Una vez en la acera, vaciló. No era el lugar adecuado para encontrarse con Maria, ni le apetecía sentarse allí solo a esperarla. Por otra parte, no podía alterar su nota sin estropear su apariencia de improvisación. Decidió que la esperaría fuera, en la calle, y cuando Maria llegase se disculparía y confesaría su desconocimiento del barrio. Tendrían algo de que hablar.
A lo mejor a ella incluso le hacía gracia.
El número ochenta y cuatro era una casa de pisos como las demás. La línea curva de marcas de bala sobre la parte superior de las ventanas de la planta baja probablemente se debía a fuego de ametralladora. Un portal abierto de par en par le llevó a un oscuro patio central. Entre las baldosas crecían las malas hierbas. Cubos de basura recién vaciados yacían de costado. Reinaba el silencio. Los niños estaban aún en el colegio. En las cocinas se preparaban los almuerzos tardíos o cenas. Olía a manteca y a cebollas. De repente echó de menos su acostumbrado filete con patatas fritas.
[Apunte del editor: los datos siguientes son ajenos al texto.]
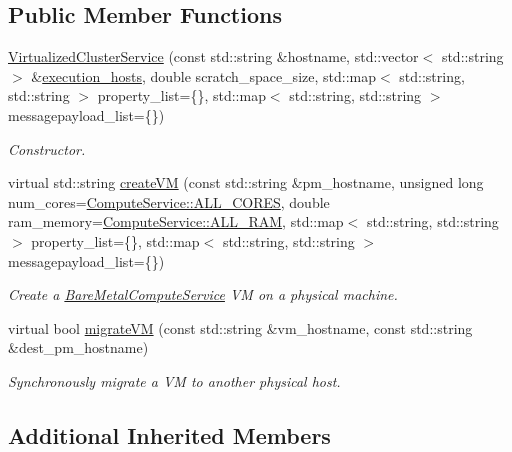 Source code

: \subsection*{Public Member Functions}
\begin{DoxyCompactItemize}
\item 
\hyperlink{classwrench_1_1_virtualized_cluster_service_a7be5224d65410f4570ce9f9e9c835bd5}{Virtualized\+Cluster\+Service} (const std\+::string \&hostname, std\+::vector$<$ std\+::string $>$ \&\hyperlink{classwrench_1_1_cloud_service_a8225cae457e491f3f3aad32653910ea0}{execution\+\_\+hosts}, double scratch\+\_\+space\+\_\+size, std\+::map$<$ std\+::string, std\+::string $>$ property\+\_\+list=\{\}, std\+::map$<$ std\+::string, std\+::string $>$ messagepayload\+\_\+list=\{\})
\begin{DoxyCompactList}\small\item\em Constructor. \end{DoxyCompactList}\item 
virtual std\+::string \hyperlink{classwrench_1_1_virtualized_cluster_service_afb90d549ca85f41946b155cff49e37ce}{create\+VM} (const std\+::string \&pm\+\_\+hostname, unsigned long num\+\_\+cores=\hyperlink{classwrench_1_1_compute_service_a1160f521623440ad4e0e0823e08a7d22}{Compute\+Service\+::\+A\+L\+L\+\_\+\+C\+O\+R\+ES}, double ram\+\_\+memory=\hyperlink{classwrench_1_1_compute_service_abc4fe0bad59f544b4b34d0e7d4012d44}{Compute\+Service\+::\+A\+L\+L\+\_\+\+R\+AM}, std\+::map$<$ std\+::string, std\+::string $>$ property\+\_\+list=\{\}, std\+::map$<$ std\+::string, std\+::string $>$ messagepayload\+\_\+list=\{\})
\begin{DoxyCompactList}\small\item\em Create a \hyperlink{classwrench_1_1_bare_metal_compute_service}{Bare\+Metal\+Compute\+Service} VM on a physical machine. \end{DoxyCompactList}\item 
virtual bool \hyperlink{classwrench_1_1_virtualized_cluster_service_a0a81357e7af9b42bbb7b376c56a90611}{migrate\+VM} (const std\+::string \&vm\+\_\+hostname, const std\+::string \&dest\+\_\+pm\+\_\+hostname)
\begin{DoxyCompactList}\small\item\em Synchronously migrate a VM to another physical host. \end{DoxyCompactList}\end{DoxyCompactItemize}
\subsection*{Additional Inherited Members}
Al otro lado del patio estaba lo que supuso que sería la Hinterhaus, la casa interior. Caminó hasta allí y entró por una puerta estrecha que conducía al pie de una empinada escalera de madera. Había dos puertas en cada rellano. Subió escuchando llantos de niños, música de radio, risas y, más arriba, una voz de hombre que llamaba, poniendo un acento quejumbroso en la segunda sílaba: «¿Papá? ¿Papá? ¿Papá?» Era un intruso. La complicada falsedad de su misión empezó a oprimirle. Sacó el sobre del bolsillo, listo para echarlo por debajo de la puerta y bajar lo más deprisa que pudiera. El rellano de Maria estaba en lo más alto. Tenía el techo más bajo que los otros, y esto también hizo que deseara marcharse. Su puerta estaba recién pintada de verde, cosa que no ocurría con las otras. Empujó el sobre y luego hizo una cosa inexplicable, nada habitual en él.
Su educación le había inculcado una sencilla fe en la inviolabilidad de la propiedad. Nunca tomaba un atajo si eso suponía entrar en un terreno privado, nunca cogía algo prestado sin pedir permiso primero, y nunca robó en las tiendas como hacían algunos de sus compañeros de colegio. Respetaba escrupulosamente la intimidad de los demás. Siempre que se encontraba a una pareja besándose, consideraba que lo correcto era apartar la vista, aunque deseaba acercarse a mirar. Así que no tenía sentido que sin pararse a reflexionar, sin dar siquiera un rápido golpe con los nudillos en la puerta, agarrara el picaporte y lo hiciera girar. Tal vez esperaba que estuviera cerrada con llave y fuera aquél, por tanto, uno de esos pequeños actos sin sentido de los que está llena la vida cotidiana. La puerta cedió y se abrió de par en par, y allí estaba Maria, de pie ante él.